Review by Basil Ransome-Davies
The day my review copy of Cari Mora arrived I spent the afternoon strolling on Morecambe’s splendid promenade. The view across the Bay from the Naples of the North is elevating even in dull weather. Hitting Morrisons for a light shop, as you do, I was overwhelmed at the entrance by multiple stacked copies of Cari Mora for a tenner – half the jacket price. What precisely is the promotional nexus between publishers and supermarket chains I do not know, but Morecambe is a culturally alive town and I can envisage this offer (Cari Mora is currently £20 on Amazon) being snapped up.
Whether the dedicated Harris fan will like it is another matter. A quick survey of critical and reader reviews discloses a bottom-heavy spread of opinion with a strong freight of disappointment. Publishers Weekly was sniffy and a rather smartass review in the Washington Post sneered that ‘this creaky thriller constantly slips on banana peels of its own unintentional comedy’. Are the negatives because this is the author’s first novel since Hannibal Rising (2006), a small eternity in which readers inevitably foster personal expectations and appetites, and it does not feature Hannibal Lecter? Or because he is off-song, behind the beat, a declining talent?

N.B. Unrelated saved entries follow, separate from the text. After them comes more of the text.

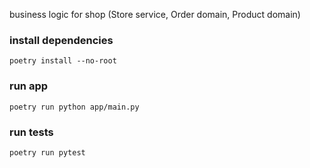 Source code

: business logic for shop (Store service, Order domain, Product domain)

### install dependencies

```
poetry install --no-root
```

### run app

```
poetry run python app/main.py
```

### run tests

```
poetry run pytest
```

One complaint has been that the opening chapters which foreground the sulphurous figure of Hans-Peter Schneider – hi-energy, packed with bad faith, hideous deaths and monstrous revelations – feed into a more varied and reflective narrative that dissipates the intensity of the opening. Like any devotee of the dark side I always enjoy violent bloodshed, cruel betrayal, ulterior motives, ironies of fate and so forth, but having digested at the start an ample portion of these plus the announcement of some generic plotlines, (the ‘ticking bomb’, the machinations of rival gangs, the dying man with a vital secret) I found myself appreciating other qualities, one of which is humour.
For example: if you’ve ever eaten snails, and they tasted of more than their garlic and butter dressing, lucky you. To my delight. the fugitive flavour of gastropods furnishes the basis of a comic sequence (chapter 29) in Cari Mora. At a small fish cannery in Colombia Don Ernesto, the novel’s godfather-figure, is ‘helping with a start-up’, the marketing of inferior local products as French snails. An ad man displays samples of labels for ‘Fine Escargots’ decorated with classic French motifs – the Eiffel Tower, a chateau, etc. A ‘distinguished gourmand and food critic’ but implicitly a lush, Alejandro, has been recruited for a comparison tasting of the real things and the Colombian fakes (designated as from Provence and Brittany respectively). Alejandro prefers the genuine snails, but only just. He has detected hints of Chlorox in the others, albeit he prefers their ‘insistent’ flavour. What he doesn’t know is that they have been created by a machine, ‘ornate and nickel-plated’, designed to stamp out ‘snails’ from dead rats. As Don Ernesto proudly declaims, ‘It has been making snails since the time of Escoffier. Another template for making cat meat came with it at no extra charge. Some people think gato approximates snail even better than these organic rodents do.’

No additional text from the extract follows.